*Aim of the exercise:* Find every line in the records that holds the string "Anwendungen". Copy each one.

(Stored data entries)
__________________________________________________

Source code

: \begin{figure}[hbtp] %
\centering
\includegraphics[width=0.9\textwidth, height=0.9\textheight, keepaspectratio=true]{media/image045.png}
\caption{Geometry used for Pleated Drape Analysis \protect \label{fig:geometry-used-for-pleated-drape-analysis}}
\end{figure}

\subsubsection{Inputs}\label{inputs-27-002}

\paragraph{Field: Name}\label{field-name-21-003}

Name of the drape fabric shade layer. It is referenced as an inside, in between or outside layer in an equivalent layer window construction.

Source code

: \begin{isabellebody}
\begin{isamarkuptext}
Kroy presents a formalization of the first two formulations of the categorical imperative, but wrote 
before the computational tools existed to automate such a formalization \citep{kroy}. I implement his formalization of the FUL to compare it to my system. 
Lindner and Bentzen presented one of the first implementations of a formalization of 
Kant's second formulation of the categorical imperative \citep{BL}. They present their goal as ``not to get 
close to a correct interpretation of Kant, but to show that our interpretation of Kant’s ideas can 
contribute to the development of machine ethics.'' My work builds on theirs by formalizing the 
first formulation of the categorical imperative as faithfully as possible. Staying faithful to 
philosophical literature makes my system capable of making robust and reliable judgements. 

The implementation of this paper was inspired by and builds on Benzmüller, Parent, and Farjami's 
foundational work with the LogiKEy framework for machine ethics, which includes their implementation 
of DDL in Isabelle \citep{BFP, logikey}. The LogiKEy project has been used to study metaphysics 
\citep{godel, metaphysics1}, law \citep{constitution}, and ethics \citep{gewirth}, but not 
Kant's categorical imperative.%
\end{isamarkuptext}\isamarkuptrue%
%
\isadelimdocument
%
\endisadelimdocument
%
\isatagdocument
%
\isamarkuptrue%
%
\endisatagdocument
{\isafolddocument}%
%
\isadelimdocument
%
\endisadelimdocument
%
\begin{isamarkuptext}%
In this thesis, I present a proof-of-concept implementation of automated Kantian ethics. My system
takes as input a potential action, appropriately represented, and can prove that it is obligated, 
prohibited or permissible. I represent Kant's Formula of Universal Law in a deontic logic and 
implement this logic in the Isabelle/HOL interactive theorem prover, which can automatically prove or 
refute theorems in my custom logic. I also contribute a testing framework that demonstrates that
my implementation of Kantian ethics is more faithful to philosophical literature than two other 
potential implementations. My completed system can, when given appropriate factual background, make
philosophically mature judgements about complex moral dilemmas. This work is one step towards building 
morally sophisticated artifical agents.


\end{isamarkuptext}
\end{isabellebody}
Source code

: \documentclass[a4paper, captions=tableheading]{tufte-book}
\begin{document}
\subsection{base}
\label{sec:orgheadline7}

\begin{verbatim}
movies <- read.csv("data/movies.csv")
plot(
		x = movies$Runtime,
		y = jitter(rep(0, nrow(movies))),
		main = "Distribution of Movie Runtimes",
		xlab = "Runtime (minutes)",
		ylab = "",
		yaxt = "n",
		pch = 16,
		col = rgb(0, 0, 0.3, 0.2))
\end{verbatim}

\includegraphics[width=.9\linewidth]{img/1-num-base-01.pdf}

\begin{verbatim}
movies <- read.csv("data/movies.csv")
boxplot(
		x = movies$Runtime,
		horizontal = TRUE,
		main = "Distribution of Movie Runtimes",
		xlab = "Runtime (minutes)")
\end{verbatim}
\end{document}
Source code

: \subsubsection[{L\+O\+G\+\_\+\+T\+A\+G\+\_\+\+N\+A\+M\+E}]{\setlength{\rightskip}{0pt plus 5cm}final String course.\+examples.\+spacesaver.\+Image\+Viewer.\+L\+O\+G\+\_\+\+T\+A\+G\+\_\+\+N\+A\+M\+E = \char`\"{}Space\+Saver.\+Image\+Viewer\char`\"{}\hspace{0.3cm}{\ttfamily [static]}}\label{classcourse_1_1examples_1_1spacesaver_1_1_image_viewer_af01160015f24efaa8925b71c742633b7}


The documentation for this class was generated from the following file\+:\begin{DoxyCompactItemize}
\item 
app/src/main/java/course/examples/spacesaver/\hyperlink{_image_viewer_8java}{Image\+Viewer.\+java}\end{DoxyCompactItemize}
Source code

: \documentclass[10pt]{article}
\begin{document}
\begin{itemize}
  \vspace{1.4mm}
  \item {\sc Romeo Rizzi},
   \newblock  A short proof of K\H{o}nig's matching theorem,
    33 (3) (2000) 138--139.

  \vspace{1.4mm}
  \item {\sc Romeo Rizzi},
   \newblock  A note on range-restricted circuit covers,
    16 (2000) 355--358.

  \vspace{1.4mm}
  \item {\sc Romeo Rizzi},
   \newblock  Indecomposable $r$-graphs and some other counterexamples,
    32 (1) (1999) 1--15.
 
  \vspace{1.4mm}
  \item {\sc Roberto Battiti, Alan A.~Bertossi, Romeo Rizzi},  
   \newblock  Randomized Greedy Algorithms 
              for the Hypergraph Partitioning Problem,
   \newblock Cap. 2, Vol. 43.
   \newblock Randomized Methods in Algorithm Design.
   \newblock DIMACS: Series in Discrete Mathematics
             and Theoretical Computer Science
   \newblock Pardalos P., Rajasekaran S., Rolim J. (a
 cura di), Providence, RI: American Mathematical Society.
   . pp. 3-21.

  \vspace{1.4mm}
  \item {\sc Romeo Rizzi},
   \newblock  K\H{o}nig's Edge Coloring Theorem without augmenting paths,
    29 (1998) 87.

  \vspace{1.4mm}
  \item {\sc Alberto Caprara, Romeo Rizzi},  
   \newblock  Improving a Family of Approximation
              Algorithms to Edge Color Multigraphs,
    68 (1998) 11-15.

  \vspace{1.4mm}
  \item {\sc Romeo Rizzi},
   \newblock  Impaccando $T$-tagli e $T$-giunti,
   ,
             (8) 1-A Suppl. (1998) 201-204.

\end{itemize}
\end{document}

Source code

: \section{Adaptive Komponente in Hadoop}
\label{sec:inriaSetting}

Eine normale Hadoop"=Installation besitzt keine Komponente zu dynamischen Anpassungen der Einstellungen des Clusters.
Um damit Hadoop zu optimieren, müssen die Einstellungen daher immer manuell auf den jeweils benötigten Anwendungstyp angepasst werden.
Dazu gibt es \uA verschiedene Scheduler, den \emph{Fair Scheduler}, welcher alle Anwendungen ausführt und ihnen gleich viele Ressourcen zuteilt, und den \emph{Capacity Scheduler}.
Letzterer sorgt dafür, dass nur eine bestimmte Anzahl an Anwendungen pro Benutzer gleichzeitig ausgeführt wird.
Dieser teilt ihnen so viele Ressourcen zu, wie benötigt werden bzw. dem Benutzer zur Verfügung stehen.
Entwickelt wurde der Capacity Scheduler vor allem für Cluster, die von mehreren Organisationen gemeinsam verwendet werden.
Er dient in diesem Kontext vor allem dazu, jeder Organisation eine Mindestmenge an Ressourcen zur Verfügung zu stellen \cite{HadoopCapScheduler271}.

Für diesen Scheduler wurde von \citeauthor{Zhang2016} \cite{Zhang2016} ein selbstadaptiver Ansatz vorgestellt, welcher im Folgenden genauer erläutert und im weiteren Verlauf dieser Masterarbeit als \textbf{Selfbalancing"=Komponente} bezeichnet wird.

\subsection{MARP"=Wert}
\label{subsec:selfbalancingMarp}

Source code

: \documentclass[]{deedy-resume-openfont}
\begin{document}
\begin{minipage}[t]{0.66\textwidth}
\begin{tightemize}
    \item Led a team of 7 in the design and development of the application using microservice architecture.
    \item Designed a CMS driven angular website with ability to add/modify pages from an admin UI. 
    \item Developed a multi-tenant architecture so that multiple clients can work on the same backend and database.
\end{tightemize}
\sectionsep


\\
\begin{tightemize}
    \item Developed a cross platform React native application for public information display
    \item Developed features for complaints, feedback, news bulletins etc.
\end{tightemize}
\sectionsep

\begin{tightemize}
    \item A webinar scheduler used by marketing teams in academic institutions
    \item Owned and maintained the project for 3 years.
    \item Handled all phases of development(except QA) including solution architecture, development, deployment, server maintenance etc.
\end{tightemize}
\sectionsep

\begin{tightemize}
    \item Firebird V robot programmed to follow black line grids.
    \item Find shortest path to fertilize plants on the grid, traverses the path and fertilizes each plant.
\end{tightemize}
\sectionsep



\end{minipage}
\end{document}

__________________________________________________

*Completed exercise:*
Dazu gibt es \uA verschiedene Scheduler, den \emph{Fair Scheduler}, welcher alle Anwendungen ausführt und ihnen gleich viele Ressourcen zuteilt, und den \emph{Capacity Scheduler}.
Letzterer sorgt dafür, dass nur eine bestimmte Anzahl an Anwendungen pro Benutzer gleichzeitig ausgeführt wird.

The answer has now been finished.